A thyroid nodule is an unusual growth (lump) of thyroid cells in the thyroid gland.
Most thyroid nodules are benign: they are small cysts or benign tumors (adenomas), but some are malignant (carcinomas). It is therefore very important to have a thyroid nodule examined by a doctor.
Not all neck swellings are thyroid nodules.
What causes thyroid nodules?
Several factors increase the likelihood of developing a thyroid nodule.
- Iodine deficiency
- An autoimmune thyroid disease
- Previous irradiation in the neck region
- Exposure to radioactive substances from, for example, a nuclear power plant (e.g. Chernobyl)
- Female sex, as girls are at a higher risk of developing a thyroid nodule
- Certain hereditary conditions.
How are thyroid nodules diagnosed?
Sometimes you can feel the nodule yourself, or your doctor may discover it during an exam.

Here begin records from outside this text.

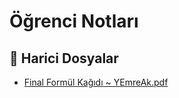 # Öğrenci Notları


<!--Index-->

## 📂 Harici Dosyalar

- [Final Formül Kağıdı ~ YEmreAk.pdf](./Final%20Form%C3%BCl%20Ka%C4%9F%C4%B1d%C4%B1%20~%20YEmreAk.pdf)


<!--Index-->

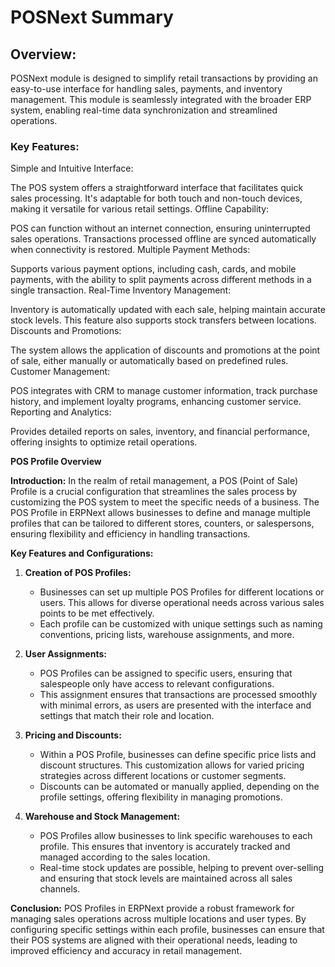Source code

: # POSNext Summary

## Overview:
POSNext module is designed to simplify retail transactions by providing an easy-to-use interface for handling sales, payments, and inventory management. This module is seamlessly integrated with the broader ERP system, enabling real-time data synchronization and streamlined operations.

### Key Features:

Simple and Intuitive Interface:

The POS system offers a straightforward interface that facilitates quick sales processing. It's adaptable for both touch and non-touch devices, making it versatile for various retail settings.
Offline Capability:

POS can function without an internet connection, ensuring uninterrupted sales operations. Transactions processed offline are synced automatically when connectivity is restored.
Multiple Payment Methods:

Supports various payment options, including cash, cards, and mobile payments, with the ability to split payments across different methods in a single transaction.
Real-Time Inventory Management:

Inventory is automatically updated with each sale, helping maintain accurate stock levels. This feature also supports stock transfers between locations.
Discounts and Promotions:

The system allows the application of discounts and promotions at the point of sale, either manually or automatically based on predefined rules.
Customer Management:

POS integrates with CRM to manage customer information, track purchase history, and implement loyalty programs, enhancing customer service.
Reporting and Analytics:

Provides detailed reports on sales, inventory, and financial performance, offering insights to optimize retail operations.


**POS Profile Overview**

**Introduction:**
In the realm of retail management, a POS (Point of Sale) Profile is a crucial configuration that streamlines the sales process by customizing the POS system to meet the specific needs of a business. The POS Profile in ERPNext allows businesses to define and manage multiple profiles that can be tailored to different stores, counters, or salespersons, ensuring flexibility and efficiency in handling transactions.

**Key Features and Configurations:**

1. **Creation of POS Profiles:**
   - Businesses can set up multiple POS Profiles for different locations or users. This allows for diverse operational needs across various sales points to be met effectively.
   - Each profile can be customized with unique settings such as naming conventions, pricing lists, warehouse assignments, and more.

2. **User Assignments:**
   - POS Profiles can be assigned to specific users, ensuring that salespeople only have access to relevant configurations.
   - This assignment ensures that transactions are processed smoothly with minimal errors, as users are presented with the interface and settings that match their role and location.

3. **Pricing and Discounts:**
   - Within a POS Profile, businesses can define specific price lists and discount structures. This customization allows for varied pricing strategies across different locations or customer segments.
   - Discounts can be automated or manually applied, depending on the profile settings, offering flexibility in managing promotions.

4. **Warehouse and Stock Management:**
   - POS Profiles allow businesses to link specific warehouses to each profile. This ensures that inventory is accurately tracked and managed according to the sales location.
   - Real-time stock updates are possible, helping to prevent over-selling and ensuring that stock levels are maintained across all sales channels.


**Conclusion:**
POS Profiles in ERPNext provide a robust framework for managing sales operations across multiple locations and user types. By configuring specific settings within each profile, businesses can ensure that their POS systems are aligned with their operational needs, leading to improved efficiency and accuracy in retail management.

However, your doctor will usually need to order one or more of the following tests:
- Thyroid ultrasound: This test uses sound waves to determine whether a nodule is solid or a fluid-filled cyst, benign or malignant.

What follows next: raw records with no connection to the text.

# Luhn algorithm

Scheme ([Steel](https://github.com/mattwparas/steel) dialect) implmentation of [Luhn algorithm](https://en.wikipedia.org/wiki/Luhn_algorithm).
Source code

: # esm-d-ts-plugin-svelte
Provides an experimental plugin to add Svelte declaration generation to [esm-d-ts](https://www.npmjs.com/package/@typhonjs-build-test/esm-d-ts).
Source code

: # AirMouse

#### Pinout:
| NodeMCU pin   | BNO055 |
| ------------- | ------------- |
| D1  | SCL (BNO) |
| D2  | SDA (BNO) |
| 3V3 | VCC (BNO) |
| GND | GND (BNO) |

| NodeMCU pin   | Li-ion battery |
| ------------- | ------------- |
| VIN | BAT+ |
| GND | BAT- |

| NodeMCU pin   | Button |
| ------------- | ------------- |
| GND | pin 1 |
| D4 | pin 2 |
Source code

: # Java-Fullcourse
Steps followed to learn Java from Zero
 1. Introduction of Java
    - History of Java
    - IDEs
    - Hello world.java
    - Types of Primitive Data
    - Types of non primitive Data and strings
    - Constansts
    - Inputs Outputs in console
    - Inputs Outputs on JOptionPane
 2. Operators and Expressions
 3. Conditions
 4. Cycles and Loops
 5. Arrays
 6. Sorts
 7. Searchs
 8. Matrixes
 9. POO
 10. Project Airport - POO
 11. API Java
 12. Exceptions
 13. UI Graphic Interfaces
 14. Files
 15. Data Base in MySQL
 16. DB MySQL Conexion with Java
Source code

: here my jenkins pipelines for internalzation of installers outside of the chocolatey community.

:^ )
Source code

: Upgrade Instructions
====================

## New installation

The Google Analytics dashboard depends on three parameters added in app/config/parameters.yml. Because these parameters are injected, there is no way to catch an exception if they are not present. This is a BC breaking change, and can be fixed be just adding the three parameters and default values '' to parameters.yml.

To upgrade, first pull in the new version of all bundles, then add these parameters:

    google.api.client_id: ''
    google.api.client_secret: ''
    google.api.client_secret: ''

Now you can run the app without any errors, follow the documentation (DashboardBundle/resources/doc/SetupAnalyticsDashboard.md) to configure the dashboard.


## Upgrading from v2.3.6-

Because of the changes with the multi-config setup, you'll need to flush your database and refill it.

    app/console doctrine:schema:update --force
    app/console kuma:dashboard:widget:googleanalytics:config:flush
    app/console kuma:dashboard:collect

- Blood test: This test checks the levels of hormones secreted by the thyroid gland.
- Fine-needle biopsy of the thyroid gland: If, after the ultrasound, it is not completely clear what the lump is and if it is more than 1 cm in size, the lump will be punctured with a fine needle to take a sample of cells from one or more thyroid nodules. The samples are then sent to a laboratory.

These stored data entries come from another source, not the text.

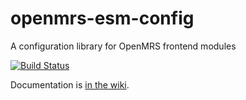 # openmrs-esm-config

A configuration library for OpenMRS frontend modules

[![Build Status](https://travis-ci.com/openmrs/openmrs-esm-module-config.svg?branch=master)](https://travis-ci.com/openmrs/openmrs-esm-module-config)

Documentation is [in the
wiki](https://wiki.openmrs.org/display/projects/openmrs-esm-module-config).
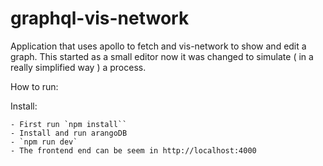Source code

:# graphql-vis-network

Application that uses apollo to fetch and vis-network to show and edit a graph.
This started as a small editor now it was changed to simulate ( in a really simplified way ) a process.

How to run:

Install:

    - First run `npm install``
    - Install and run arangoDB 
    - `npm run dev`
    - The frontend end can be seem in http://localhost:4000

    

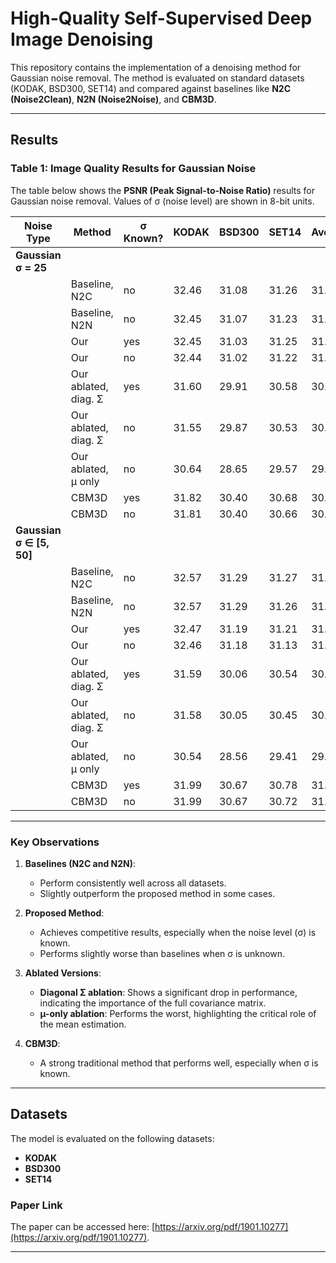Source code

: # **High-Quality Self-Supervised Deep Image Denoising**

This repository contains the implementation of a denoising method for Gaussian noise removal. The method is evaluated on standard datasets (KODAK, BSD300, SET14) and compared against baselines like **N2C (Noise2Clean)**, **N2N (Noise2Noise)**, and **CBM3D**.

---

## **Results**

### **Table 1: Image Quality Results for Gaussian Noise**
The table below shows the **PSNR (Peak Signal-to-Noise Ratio)** results for Gaussian noise removal. Values of σ (noise level) are shown in 8-bit units.

| Noise Type | Method               | σ Known? | KODAK  | BSD300 | SET14  | Average |
|------------|----------------------|----------|--------|--------|--------|---------|
| **Gaussian σ = 25** |                      |          |        |        |        |         |
|            | Baseline, N2C        | no       | 32.46  | 31.08  | 31.26  | 31.60   |
|            | Baseline, N2N        | no       | 32.45  | 31.07  | 31.23  | 31.58   |
|            | Our                  | yes      | 32.45  | 31.03  | 31.25  | 31.57   |
|            | Our                  | no       | 32.44  | 31.02  | 31.22  | 31.56   |
|            | Our ablated, diag. Σ | yes      | 31.60  | 29.91  | 30.58  | 30.70   |
|            | Our ablated, diag. Σ | no       | 31.55  | 29.87  | 30.53  | 30.65   |
|            | Our ablated, µ only  | no       | 30.64  | 28.65  | 29.57  | 29.62   |
|            | CBM3D                | yes      | 31.82  | 30.40  | 30.68  | 30.96   |
|            | CBM3D                | no       | 31.81  | 30.40  | 30.66  | 30.96   |
| **Gaussian σ ∈ [5, 50]** |                      |          |        |        |        |         |
|            | Baseline, N2C        | no       | 32.57  | 31.29  | 31.27  | 31.71   |
|            | Baseline, N2N        | no       | 32.57  | 31.29  | 31.26  | 31.70   |
|            | Our                  | yes      | 32.47  | 31.19  | 31.21  | 31.62   |
|            | Our                  | no       | 32.46  | 31.18  | 31.13  | 31.59   |
|            | Our ablated, diag. Σ | yes      | 31.59  | 30.06  | 30.54  | 30.73   |
|            | Our ablated, diag. Σ | no       | 31.58  | 30.05  | 30.45  | 30.69   |
|            | Our ablated, µ only  | no       | 30.54  | 28.56  | 29.41  | 29.50   |
|            | CBM3D                | yes      | 31.99  | 30.67  | 30.78  | 31.15   |
|            | CBM3D                | no       | 31.99  | 30.67  | 30.72  | 31.13   |

---

### **Key Observations**
1. **Baselines (N2C and N2N)**:
   - Perform consistently well across all datasets.
   - Slightly outperform the proposed method in some cases.

2. **Proposed Method**:
   - Achieves competitive results, especially when the noise level (σ) is known.
   - Performs slightly worse than baselines when σ is unknown.

3. **Ablated Versions**:
   - **Diagonal Σ ablation**: Shows a significant drop in performance, indicating the importance of the full covariance matrix.
   - **µ-only ablation**: Performs the worst, highlighting the critical role of the mean estimation.

4. **CBM3D**:
   - A strong traditional method that performs well, especially when σ is known.

---

## **Datasets**
The model is evaluated on the following datasets:
- **KODAK**
- **BSD300**
- **SET14**


### **Paper Link**
The paper can be accessed here: [https://arxiv.org/pdf/1901.10277](https://arxiv.org/pdf/1901.10277).

---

- Thyroid scan: In this test, a small amount of radioactive iodine is given orally. The doctor will check to see how much of the radioactive iodine is absorbed by the nodules and how much is absorbed by normal thyroid tissue.
What are the signs and symptoms of thyroid nodules?
Most thyroid nodules do not produce any symptoms.
Although rare, nodules can press against other structures in the neck and cause symptoms, including:
- Difficulty swallowing or breathing
- Hoarseness or voice changes
- Pain in the neck
- Goitre (enlargement of the thyroid gland)
Hyperfunctioning thyroid nodules can lead to overproduction of thyroid hormones, also known as hyperthyroidism. Symptoms of hyperthyroidism include sweating, fast heart rate, weight loss, etc.
Thyroid nodules may also be associated with low thyroid hormone levels, or hypothyroidism.
How are thyroid nodules treated?
Treatment depends on the type of thyroid nodule. Treatment options include:
- No treatment/”watching and waiting” If the nodules are not cancerous, the ultrasound will be repeated every 6-12 months to monitor changes in the nodule.
- Surgery. If the biopsy tissue is malignant, the entire thyroid gland is often removed. If not all the cancer tissue can be removed and/or if the tumour has spread, there will usually be another treatment with radioactive iodine. It is best to discuss the details of this treatment with your treatment team.
After removal of the entire thyroid gland, the patient has to take thyroid hormone in tablet form for life.